【Thorough Explanation】Newest Trends of Next-Gen Semiconductor Packages, Materials, and Substrates

Newest Trends of Next-Gen Semiconductor Packages, Materials, and Substrates


As the volume of information increases with the widespread use of the Internet of Things (IoT), 5G and other high-speed communication technologies, advanced driver-assistance systems (ADAS), and generative artificial intelligence (AI), information processing devices for data centers and terminals require the capability to transmit information more quickly in larger volumes and wider bandwidths. Accordingly, these devices require transistors and circuits more finely pitched and three-dimensionally integrated on silicon wafers in the semiconductor front-end process, while the demand rises for more advanced back-end process (packaging) technologies capable of enlarging substrates to accommodate larger, more densely packed, highly integrated chips. It is also important to deal with transmission loss and heat generation arising from increases in operating frequencies and information processing volumes.

With the semiconductor front-end process said to be reaching its physical and economic limits in the pursuit of finer-pitched circuits printed on wafers and larger semiconductor chips, attention is now focused on higher functionality, integration, and density using back-end assembly technologies.

This article describes the challenges and technological trends of cutting-edge next-generation semiconductor packages currently under development for 3D packages, along with the underlying technologies, materials, and substrates.

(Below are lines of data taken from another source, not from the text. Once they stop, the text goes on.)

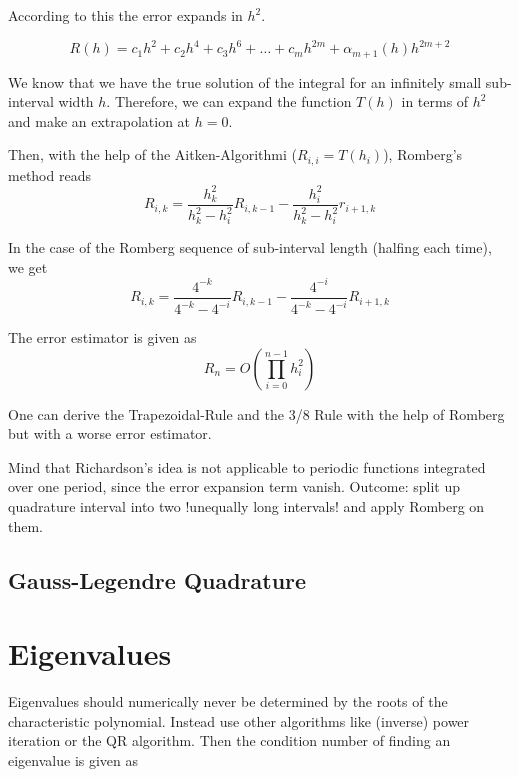 \documentclass[
    a4paper,
    11pt
]{article}
\begin{document}
According to this the error expands in $h^2$. 

\begin{equation}
    R(h) = c_1 h^2 + c_2 h^4 + c_3 h^6 + \dots + c_m h^{2m} +
    \alpha_{m+1}(h)h^{2m+2}
\end{equation}

We know that we have the true
solution of the integral for an infinitely small sub-interval width $h$.
Therefore, we can expand the function $T(h)$ in terms of $h^2$ and make an
extrapolation at $h=0$.

Then, with the help of the Aitken-Algorithmi ($R_{i,i} = T(h_i)$), Romberg's
method reads
\begin{equation}
    R_{i,k} = \frac{h_k^2}{h_k^2 - h_i^2}R_{i, k-1} - \frac{h_i^2}{h_k^2 -
    h_i^2} r_{i+1, k}
\end{equation}

In the case of the Romberg sequence of sub-interval length (halfing each time),
we get
\begin{equation}
    R_{i, k} = \frac{4^{-k}}{4^{-k} - 4^{-i}} R_{i, k-1} - \frac{4^{-i}}{4^{-k}
    - 4^{-i}} R_{i+1, k}
\end{equation}

The error estimator is given as
\begin{equation}
    R_n = O(\prod_{i=0}^{n-1} h_i^2)
\end{equation}

One can derive the Trapezoidal-Rule and the 3/8 Rule with the help of Romberg
but with a worse error estimator.

Mind that Richardson's idea is not applicable to periodic functions integrated
over one period, since the error expansion term vanish. Outcome: split up
quadrature interval into two !unequally long intervals! and apply Romberg on
them.

\subsection{Gauss-Legendre Quadrature}


\section{Eigenvalues}

Eigenvalues should numerically never be determined by the roots of the
characteristic polynomial. Instead use other algorithms like (inverse) power
iteration or the QR algorithm. Then the condition number of finding an
eigenvalue is given as
\end{document}
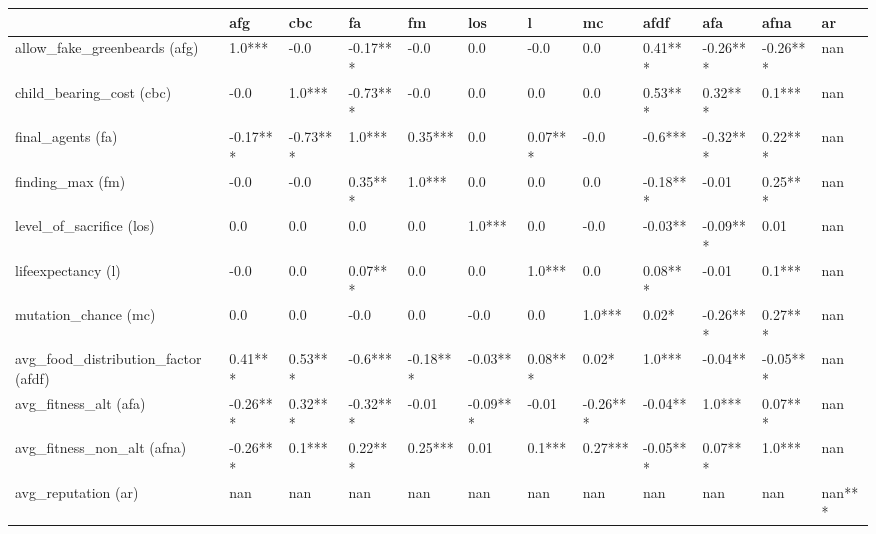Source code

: \begin{tabular}{llllllllllll}
    \toprule
    {}                                     & afg      & cbc      & fa       & fm       & los      & l       & mc       & afdf     & afa      & afna     & ar     \\
    \midrule
    allow\_fake\_greenbeards (afg)         & 1.0***   & -0.0     & -0.17*** & -0.0     & 0.0      & -0.0    & 0.0      & 0.41***  & -0.26*** & -0.26*** & nan    \\
    child\_bearing\_cost (cbc)             & -0.0     & 1.0***   & -0.73*** & -0.0     & 0.0      & 0.0     & 0.0      & 0.53***  & 0.32***  & 0.1***   & nan    \\
    final\_agents (fa)                     & -0.17*** & -0.73*** & 1.0***   & 0.35***  & 0.0      & 0.07*** & -0.0     & -0.6***  & -0.32*** & 0.22***  & nan    \\
    finding\_max (fm)                      & -0.0     & -0.0     & 0.35***  & 1.0***   & 0.0      & 0.0     & 0.0      & -0.18*** & -0.01    & 0.25***  & nan    \\
    level\_of\_sacrifice (los)             & 0.0      & 0.0      & 0.0      & 0.0      & 1.0***   & 0.0     & -0.0     & -0.03**  & -0.09*** & 0.01     & nan    \\
    lifeexpectancy (l)                     & -0.0     & 0.0      & 0.07***  & 0.0      & 0.0      & 1.0***  & 0.0      & 0.08***  & -0.01    & 0.1***   & nan    \\
    mutation\_chance (mc)                  & 0.0      & 0.0      & -0.0     & 0.0      & -0.0     & 0.0     & 1.0***   & 0.02*    & -0.26*** & 0.27***  & nan    \\
    avg\_food\_distribution\_factor (afdf) & 0.41***  & 0.53***  & -0.6***  & -0.18*** & -0.03**  & 0.08*** & 0.02*    & 1.0***   & -0.04**  & -0.05***  & nan    \\
    avg\_fitness\_alt (afa)                & -0.26*** & 0.32***  & -0.32*** & -0.01    & -0.09*** & -0.01   & -0.26*** & -0.04**  & 1.0***   & 0.07***  & nan    \\
    avg\_fitness\_non\_alt (afna)          & -0.26*** & 0.1***   & 0.22***  & 0.25***  & 0.01     & 0.1***  & 0.27***  & -0.05*** & 0.07***  & 1.0***   & nan    \\
    avg\_reputation (ar)                   & nan      & nan      & nan      & nan      & nan      & nan     & nan      & nan      & nan      & nan      & nan*** \\
    \bottomrule
\end{tabular}
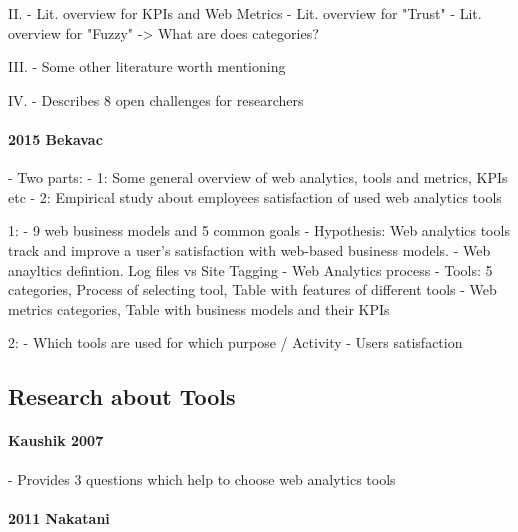II.
- Lit. overview for KPIs and Web Metrics
- Lit. overview for "Trust"
- Lit. overview for "Fuzzy"
-> What are does categories?


III.
- Some other literature worth mentioning


IV.
- Describes 8 open challenges for researchers




\paragraph{2015 Bekavac}

- Two parts:
	- 1: Some general overview of web analytics, tools and metrics, KPIs etc
	- 2: Empirical study about employees satisfaction of used web analytics tools

1: 
- 9 web business models and 5 common goals
- Hypothesis: Web analytics tools track and improve a user’s satisfaction with web-based business models.
- Web anayltics defintion. Log files vs Site Tagging
- Web Analytics process
- Tools: 5 categories, Process of selecting tool, Table with features of different tools
- Web metrics categories, Table with business models and their KPIs

2:
- Which tools are used for which purpose / Activity
- Users satisfaction





\subsection{Research about Tools}



\paragraph{Kaushik 2007}
- Provides 3 questions which help to choose web analytics tools




\paragraph{2011 Nakatani}


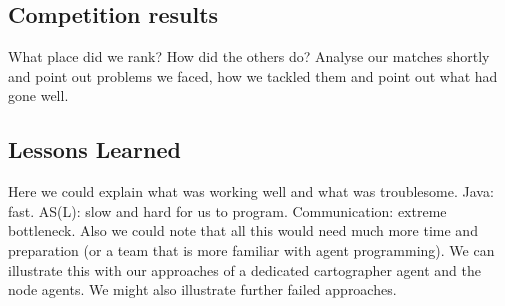 \subsection{Competition results}
What place did we rank? How did the others do? Analyse our matches shortly and point out problems we faced, how we tackled them and point out what had gone well.
\subsection{Lessons Learned}
Here we could explain what was working well and what was troublesome. Java: fast. AS(L): slow and hard for us to program. Communication: extreme bottleneck. Also we could note that all this would need much more time and preparation (or a team that is more familiar with agent programming).
We can illustrate this with our approaches of a dedicated cartographer agent and the node agents. We might also illustrate further failed approaches.
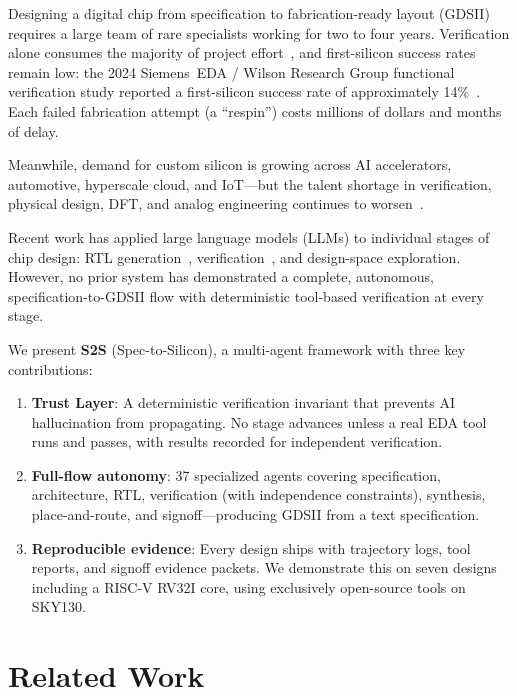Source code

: \documentclass[journal]{IEEEtran}
\begin{document}
Designing a digital chip from specification to fabrication-ready layout (GDSII) requires a large team of rare specialists working for two to four years. Verification alone consumes the majority of project effort~\cite{wilson2024}, and first-silicon success rates remain low: the 2024 Siemens~EDA / Wilson Research Group functional verification study reported a first-silicon success rate of approximately 14\%~\cite{wilson2024}. Each failed fabrication attempt (a ``respin'') costs millions of dollars and months of delay.

Meanwhile, demand for custom silicon is growing across AI accelerators, automotive, hyperscale cloud, and IoT---but the talent shortage in verification, physical design, DFT, and analog engineering continues to worsen~\cite{semiengineering2023}.

Recent work has applied large language models (LLMs) to individual stages of chip design: RTL generation~\cite{thakur2024verigen, liu2023chipnemo, blocklove2023chipchat}, verification~\cite{orenesvera2023using}, and design-space exploration. However, no prior system has demonstrated a complete, autonomous, specification-to-GDSII flow with deterministic tool-based verification at every stage.

We present \textbf{S2S} (Spec-to-Silicon), a multi-agent framework with three key contributions:

\begin{enumerate}
    \item \textbf{Trust Layer}: A deterministic verification invariant that prevents AI hallucination from propagating. No stage advances unless a real EDA tool runs and passes, with results recorded for independent verification.
    \item \textbf{Full-flow autonomy}: 37 specialized agents covering specification, architecture, RTL, verification (with independence constraints), synthesis, place-and-route, and signoff---producing GDSII from a text specification.
    \item \textbf{Reproducible evidence}: Every design ships with trajectory logs, tool reports, and signoff evidence packets. We demonstrate this on seven designs including a RISC-V RV32I core, using exclusively open-source tools on SKY130.
\end{enumerate}

\section{Related Work}
\label{sec:related}
\end{document}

Growing importance of PKG technologies in the back-end process

Market and technology trends of semiconductor packages

Semiconductor package market trends

Telecommunications traffic is growing at an incredible pace with the continued development of future information societies envisioned with such initiatives as Germany’s “Industrie 4.0,” US General Electric’s Industrial Internet, and “Society 5.0” proposed by Japan as well as the spread of IoT, 5G and other high-speed networks, ADAS, and generative AI in our everyday lives. Data centers are also processing a rapidly increasing volume of information. Flip chip-ball grid arrays (FC-BGA) currently serve as the mainstream packages used for information processing devices in data centers, and are expected to see their quantities expand in the years ahead.

The image and chart below show the applications of semiconductor packages and their market growth forecast. To respond to the expected explosive growth in information processing and transmission, data centers, communication modules, and edge terminals must be equipped with semiconductor devices capable of processing information more speedily in larger volumes and wider bandwidths.

Applications of semiconductor packages

Applications of semiconductor PKG

Forecast of package market growth

The FC-BGA market is expected to grow.

forecast of PKGmarket growth(2020)

  Total :$10 Bn


forecast of PKGmarket growth(2025)

Total :$16Bn

  • Source:Prismark

From FC-BGA to next-generation packages

It is well known that FC-BGA packages significantly increase the number of signal input/output terminals compared with conventional SOP (small outline package) and QFP (quad flat package). However, FC-BGAs mount a semiconductor chip on each package substrate, with information between chips transmitted via the motherboard, as illustrated in the figure below.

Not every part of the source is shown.